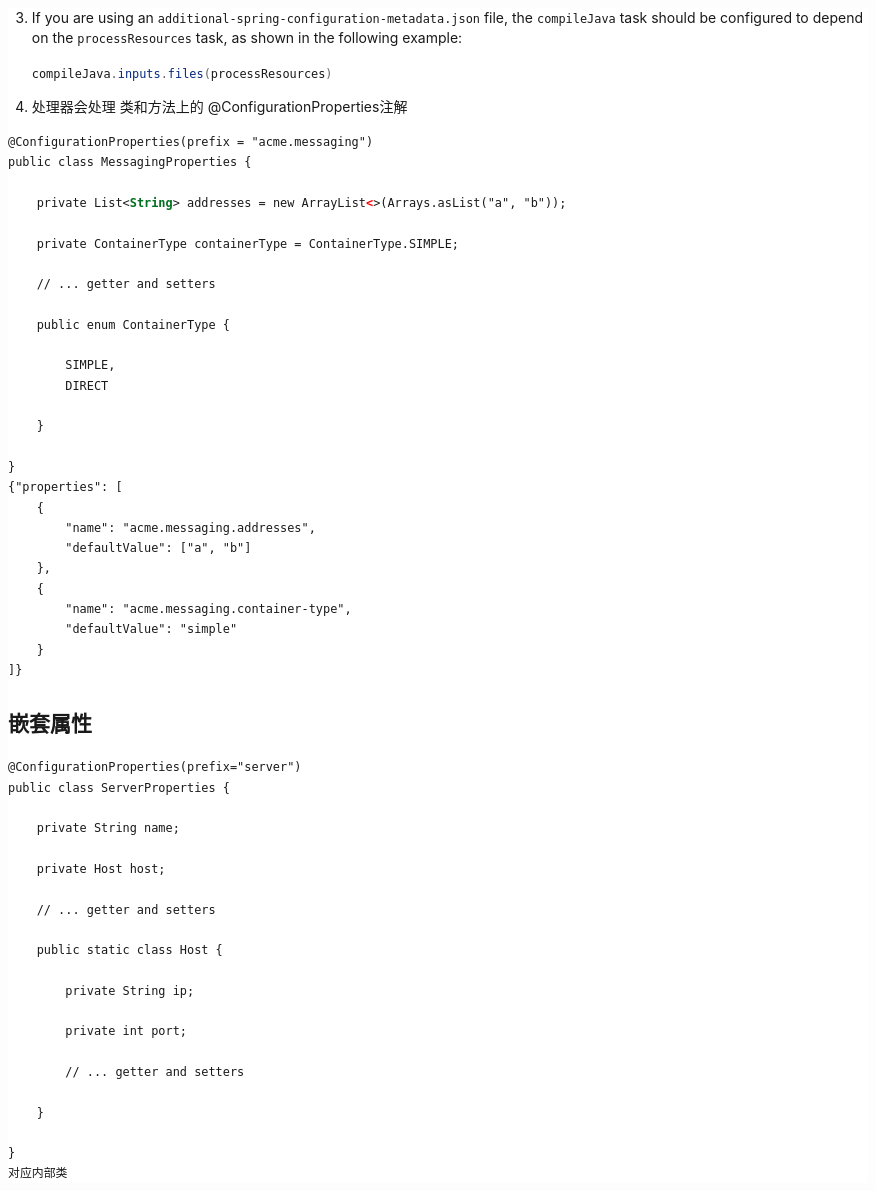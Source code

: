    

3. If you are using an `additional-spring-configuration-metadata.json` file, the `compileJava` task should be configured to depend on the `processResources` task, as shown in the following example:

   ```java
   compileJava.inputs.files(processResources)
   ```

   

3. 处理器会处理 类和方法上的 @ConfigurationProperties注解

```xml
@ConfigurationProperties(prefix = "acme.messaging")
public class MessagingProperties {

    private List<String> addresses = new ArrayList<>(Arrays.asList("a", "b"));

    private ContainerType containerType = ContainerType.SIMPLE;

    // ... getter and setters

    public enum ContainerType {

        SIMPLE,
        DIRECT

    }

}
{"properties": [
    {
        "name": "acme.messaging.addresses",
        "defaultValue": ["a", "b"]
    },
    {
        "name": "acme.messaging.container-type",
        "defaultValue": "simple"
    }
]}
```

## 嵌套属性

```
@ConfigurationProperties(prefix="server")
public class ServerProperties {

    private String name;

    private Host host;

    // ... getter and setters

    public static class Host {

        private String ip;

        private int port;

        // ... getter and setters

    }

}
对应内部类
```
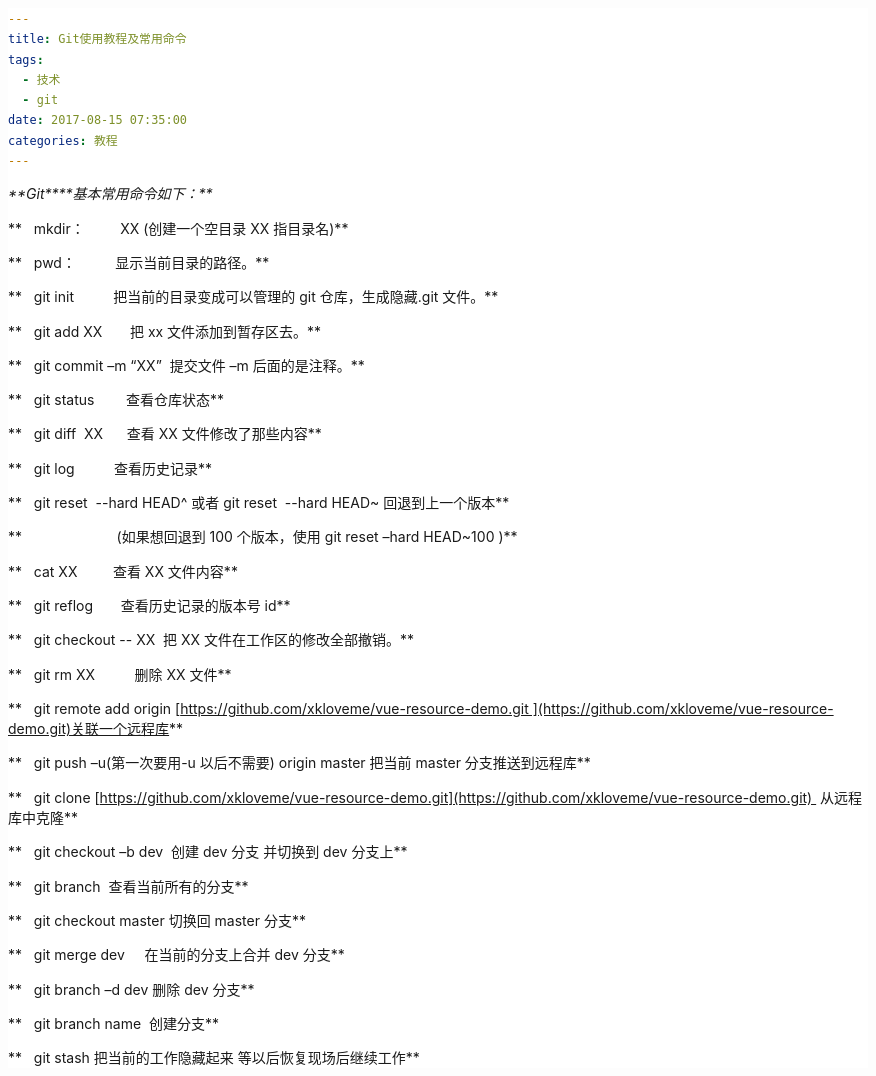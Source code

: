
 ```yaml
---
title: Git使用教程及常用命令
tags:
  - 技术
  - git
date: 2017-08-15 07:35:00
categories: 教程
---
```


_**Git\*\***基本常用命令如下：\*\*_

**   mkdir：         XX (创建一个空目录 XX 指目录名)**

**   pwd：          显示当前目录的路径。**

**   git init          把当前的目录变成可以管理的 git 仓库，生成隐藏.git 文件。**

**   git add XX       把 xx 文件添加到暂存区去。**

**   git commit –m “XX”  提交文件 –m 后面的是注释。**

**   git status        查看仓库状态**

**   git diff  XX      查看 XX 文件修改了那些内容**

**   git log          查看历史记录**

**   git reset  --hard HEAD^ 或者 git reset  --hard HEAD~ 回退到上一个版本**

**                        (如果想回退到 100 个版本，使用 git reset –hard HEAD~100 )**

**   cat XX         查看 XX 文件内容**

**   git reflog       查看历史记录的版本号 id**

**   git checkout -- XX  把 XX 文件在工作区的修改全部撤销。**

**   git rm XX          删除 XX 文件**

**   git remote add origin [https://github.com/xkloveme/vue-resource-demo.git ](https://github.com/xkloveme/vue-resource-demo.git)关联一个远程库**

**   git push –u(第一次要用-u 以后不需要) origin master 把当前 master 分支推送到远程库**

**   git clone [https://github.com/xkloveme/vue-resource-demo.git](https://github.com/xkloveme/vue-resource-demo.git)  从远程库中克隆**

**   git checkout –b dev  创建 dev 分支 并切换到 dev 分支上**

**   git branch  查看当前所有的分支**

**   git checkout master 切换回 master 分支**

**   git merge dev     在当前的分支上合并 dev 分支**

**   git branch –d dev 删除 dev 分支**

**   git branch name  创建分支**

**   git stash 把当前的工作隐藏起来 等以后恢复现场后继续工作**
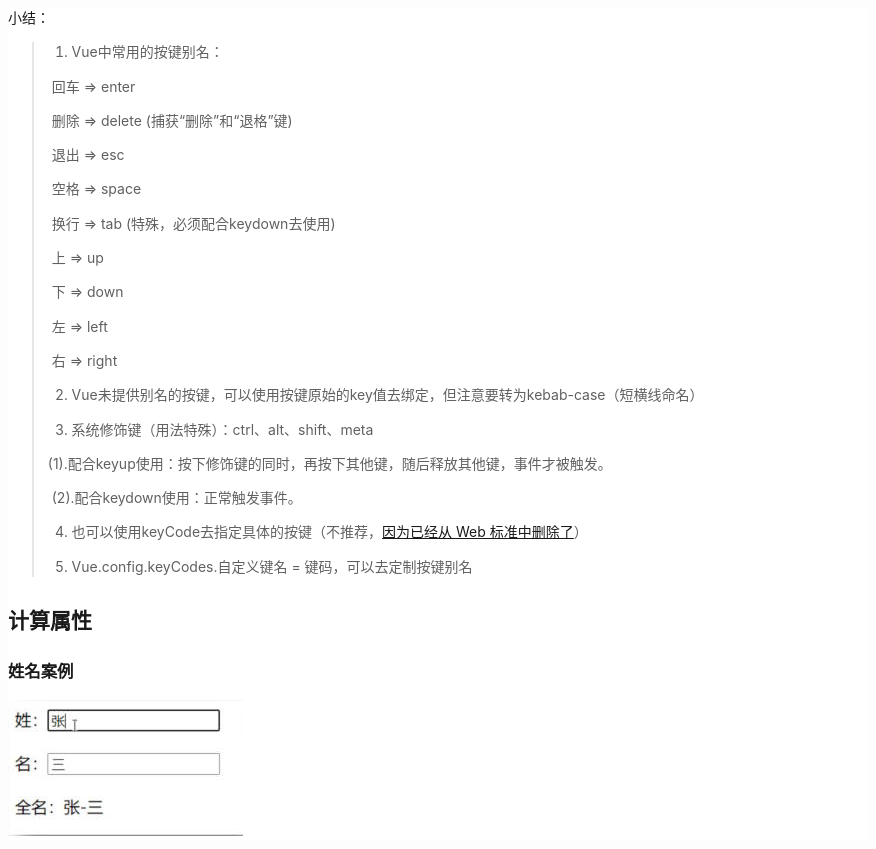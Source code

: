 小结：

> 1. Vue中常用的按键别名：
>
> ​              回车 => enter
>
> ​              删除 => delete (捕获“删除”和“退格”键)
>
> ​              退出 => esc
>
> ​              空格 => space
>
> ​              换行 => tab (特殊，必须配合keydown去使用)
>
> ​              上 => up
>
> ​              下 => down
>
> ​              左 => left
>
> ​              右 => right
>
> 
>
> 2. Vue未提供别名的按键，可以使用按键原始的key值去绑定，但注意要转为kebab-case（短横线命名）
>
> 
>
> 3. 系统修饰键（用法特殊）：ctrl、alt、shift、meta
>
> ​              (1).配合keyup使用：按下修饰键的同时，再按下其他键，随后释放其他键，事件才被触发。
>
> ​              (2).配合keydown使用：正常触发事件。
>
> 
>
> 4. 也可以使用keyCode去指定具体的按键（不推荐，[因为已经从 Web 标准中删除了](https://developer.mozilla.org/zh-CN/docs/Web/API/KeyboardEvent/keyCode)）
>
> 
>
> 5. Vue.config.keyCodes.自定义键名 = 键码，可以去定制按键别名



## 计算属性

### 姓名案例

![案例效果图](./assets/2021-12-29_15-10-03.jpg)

#### Assigned task:
Each entry above is to be written out again unchanged, apart from the pictures, which are left out.

#### Answer section:
Source code

:    

3. If you are using an `additional-spring-configuration-metadata.json` file, the `compileJava` task should be configured to depend on the `processResources` task, as shown in the following example:

   ```java
   compileJava.inputs.files(processResources)
   ```

   

3. 处理器会处理 类和方法上的 @ConfigurationProperties注解

```xml
@ConfigurationProperties(prefix = "acme.messaging")
public class MessagingProperties {

    private List<String> addresses = new ArrayList<>(Arrays.asList("a", "b"));

    private ContainerType containerType = ContainerType.SIMPLE;

    // ... getter and setters

    public enum ContainerType {

        SIMPLE,
        DIRECT

    }

}
{"properties": [
    {
        "name": "acme.messaging.addresses",
        "defaultValue": ["a", "b"]
    },
    {
        "name": "acme.messaging.container-type",
        "defaultValue": "simple"
    }
]}
```

## 嵌套属性

```
@ConfigurationProperties(prefix="server")
public class ServerProperties {

    private String name;

    private Host host;

    // ... getter and setters

    public static class Host {

        private String ip;

        private int port;

        // ... getter and setters

    }

}
对应内部类
```
Source code

:
 ```yaml
---
title: Git使用教程及常用命令
tags:
  - 技术
  - git
date: 2017-08-15 07:35:00
categories: 教程
---
```


_**Git\*\***基本常用命令如下：\*\*_

**   mkdir：         XX (创建一个空目录 XX 指目录名)**

**   pwd：          显示当前目录的路径。**

**   git init          把当前的目录变成可以管理的 git 仓库，生成隐藏.git 文件。**

**   git add XX       把 xx 文件添加到暂存区去。**

**   git commit –m “XX”  提交文件 –m 后面的是注释。**

**   git status        查看仓库状态**

**   git diff  XX      查看 XX 文件修改了那些内容**

**   git log          查看历史记录**

**   git reset  --hard HEAD^ 或者 git reset  --hard HEAD~ 回退到上一个版本**

**                        (如果想回退到 100 个版本，使用 git reset –hard HEAD~100 )**

**   cat XX         查看 XX 文件内容**

**   git reflog       查看历史记录的版本号 id**

**   git checkout -- XX  把 XX 文件在工作区的修改全部撤销。**

**   git rm XX          删除 XX 文件**

**   git remote add origin [https://github.com/xkloveme/vue-resource-demo.git ](https://github.com/xkloveme/vue-resource-demo.git)关联一个远程库**

**   git push –u(第一次要用-u 以后不需要) origin master 把当前 master 分支推送到远程库**

**   git clone [https://github.com/xkloveme/vue-resource-demo.git](https://github.com/xkloveme/vue-resource-demo.git)  从远程库中克隆**

**   git checkout –b dev  创建 dev 分支 并切换到 dev 分支上**

**   git branch  查看当前所有的分支**

**   git checkout master 切换回 master 分支**

**   git merge dev     在当前的分支上合并 dev 分支**

**   git branch –d dev 删除 dev 分支**

**   git branch name  创建分支**

**   git stash 把当前的工作隐藏起来 等以后恢复现场后继续工作**
Source code

: 小结：

> 1. Vue中常用的按键别名：
>
> ​              回车 => enter
>
> ​              删除 => delete (捕获“删除”和“退格”键)
>
> ​              退出 => esc
>
> ​              空格 => space
>
> ​              换行 => tab (特殊，必须配合keydown去使用)
>
> ​              上 => up
>
> ​              下 => down
>
> ​              左 => left
>
> ​              右 => right
>
> 
>
> 2. Vue未提供别名的按键，可以使用按键原始的key值去绑定，但注意要转为kebab-case（短横线命名）
>
> 
>
> 3. 系统修饰键（用法特殊）：ctrl、alt、shift、meta
>
> ​              (1).配合keyup使用：按下修饰键的同时，再按下其他键，随后释放其他键，事件才被触发。
>
> ​              (2).配合keydown使用：正常触发事件。
>
> 
>
> 4. 也可以使用keyCode去指定具体的按键（不推荐，[因为已经从 Web 标准中删除了](https://developer.mozilla.org/zh-CN/docs/Web/API/KeyboardEvent/keyCode)）
>
> 
>
> 5. Vue.config.keyCodes.自定义键名 = 键码，可以去定制按键别名



## 计算属性

### 姓名案例

![案例效果图](./assets/2021-12-29_15-10-03.jpg)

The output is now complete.